Был эпизод – с другим реактором, на тяжёлой воде, – когда «козёл» образовался грандиозный, но добраться до него не давала высочайшая радиоактивность. И тогда лично Ефим Славский на собранной подвижной конструкции из обшитого толстыми листами свинца трактора взялся за рычаги и поехал взглянуть и определиться, как с тем «козлом» справиться.

Такие были люди…

Такие были Славские.

Завенягины, Ванниковы, Малышевы, Александровы.

Курчатовы…

Всего же таких зависаний блоков в каналах произошло за первые полгода работы более сорока. Браться за устранение очевидно проявившихся недочётов – значит останавливать котёл на полную переборку. А следовательно, забыть о плутонии для Бомбы ещё на год, а то и на два – ибо достаточного количества готового урана для повторной загрузки в стране нет.

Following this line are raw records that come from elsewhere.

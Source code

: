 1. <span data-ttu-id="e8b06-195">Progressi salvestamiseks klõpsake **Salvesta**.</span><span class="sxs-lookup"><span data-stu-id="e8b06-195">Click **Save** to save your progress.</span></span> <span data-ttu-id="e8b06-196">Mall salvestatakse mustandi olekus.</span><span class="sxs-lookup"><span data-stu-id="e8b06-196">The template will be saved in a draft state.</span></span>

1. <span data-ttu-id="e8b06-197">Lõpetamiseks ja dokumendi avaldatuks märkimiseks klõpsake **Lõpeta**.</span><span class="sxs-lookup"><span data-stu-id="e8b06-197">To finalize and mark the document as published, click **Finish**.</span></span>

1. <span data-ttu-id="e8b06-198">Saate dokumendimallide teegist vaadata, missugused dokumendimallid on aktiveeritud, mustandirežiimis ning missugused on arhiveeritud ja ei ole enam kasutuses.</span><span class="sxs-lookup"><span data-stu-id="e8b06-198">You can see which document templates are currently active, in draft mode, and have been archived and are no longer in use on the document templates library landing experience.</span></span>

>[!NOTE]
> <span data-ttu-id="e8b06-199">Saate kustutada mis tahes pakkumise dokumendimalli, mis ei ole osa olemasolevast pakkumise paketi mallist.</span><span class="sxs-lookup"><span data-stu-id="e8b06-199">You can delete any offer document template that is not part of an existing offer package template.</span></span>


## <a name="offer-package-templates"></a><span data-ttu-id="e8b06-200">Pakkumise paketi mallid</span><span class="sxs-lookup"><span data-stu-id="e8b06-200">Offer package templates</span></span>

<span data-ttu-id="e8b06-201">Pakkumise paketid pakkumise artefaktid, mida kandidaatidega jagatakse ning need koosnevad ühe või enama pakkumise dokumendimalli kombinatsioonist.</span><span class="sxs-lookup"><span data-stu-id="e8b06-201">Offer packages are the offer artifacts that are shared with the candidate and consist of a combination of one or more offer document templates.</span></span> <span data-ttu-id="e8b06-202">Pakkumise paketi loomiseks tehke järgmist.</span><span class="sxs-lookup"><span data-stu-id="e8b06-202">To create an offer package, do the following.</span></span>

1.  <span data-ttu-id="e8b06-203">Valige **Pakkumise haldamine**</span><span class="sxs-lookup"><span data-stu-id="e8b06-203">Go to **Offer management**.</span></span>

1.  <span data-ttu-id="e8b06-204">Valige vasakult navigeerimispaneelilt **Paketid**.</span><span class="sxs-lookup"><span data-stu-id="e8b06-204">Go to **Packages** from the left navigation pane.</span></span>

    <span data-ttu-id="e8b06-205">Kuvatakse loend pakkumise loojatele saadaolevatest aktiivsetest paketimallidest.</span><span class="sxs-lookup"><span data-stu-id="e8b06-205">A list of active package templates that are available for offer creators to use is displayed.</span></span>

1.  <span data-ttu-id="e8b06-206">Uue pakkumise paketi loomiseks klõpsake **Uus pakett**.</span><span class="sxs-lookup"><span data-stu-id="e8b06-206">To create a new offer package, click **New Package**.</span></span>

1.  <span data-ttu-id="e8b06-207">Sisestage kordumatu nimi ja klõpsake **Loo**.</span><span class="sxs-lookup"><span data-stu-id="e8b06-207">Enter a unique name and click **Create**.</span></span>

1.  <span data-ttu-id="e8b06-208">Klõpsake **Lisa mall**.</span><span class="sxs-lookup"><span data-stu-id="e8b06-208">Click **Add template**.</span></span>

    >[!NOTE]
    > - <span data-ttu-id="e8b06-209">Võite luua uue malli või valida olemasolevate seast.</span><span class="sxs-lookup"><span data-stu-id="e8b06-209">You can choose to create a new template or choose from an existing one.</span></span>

И тогда Игорь Васильевич принимает трудное решение – справляться с «козлами», не останавливая реактора.

Лишь 20 января 1949 года, когда необходимое для Бомбы количество плутония уже было получено, котёл всё же остановили на капитальный ремонт. Извлекли тогда не более и не менее, а 39 тысяч блоков.

Но поскольку урана в стране по-прежнему были не горы, то приняли решение использовать какие возможно для повторной загрузки в новые трубы блоки.

Только предварительно следовало отсортировать пригодные. Сам Курчатов и осматривал. А кого ещё поставишь на такую работу? Старину «Будённовца», формально ответственного за участок? Он и так давеча в реакторе побывал, застрявшую бадейку с урановым блочком выковыривал. И сколько там нахватался, неизвестно, потому как отказался даже дозиметр на шею повесить – дескать, только мешать будет. Или Николая Архипова, директора объекта «А», который и так за 16 дней собирания блоков по вёдрам успел впитать немерено рентген? Митю Пинхасика, заместителя главного инженера котла?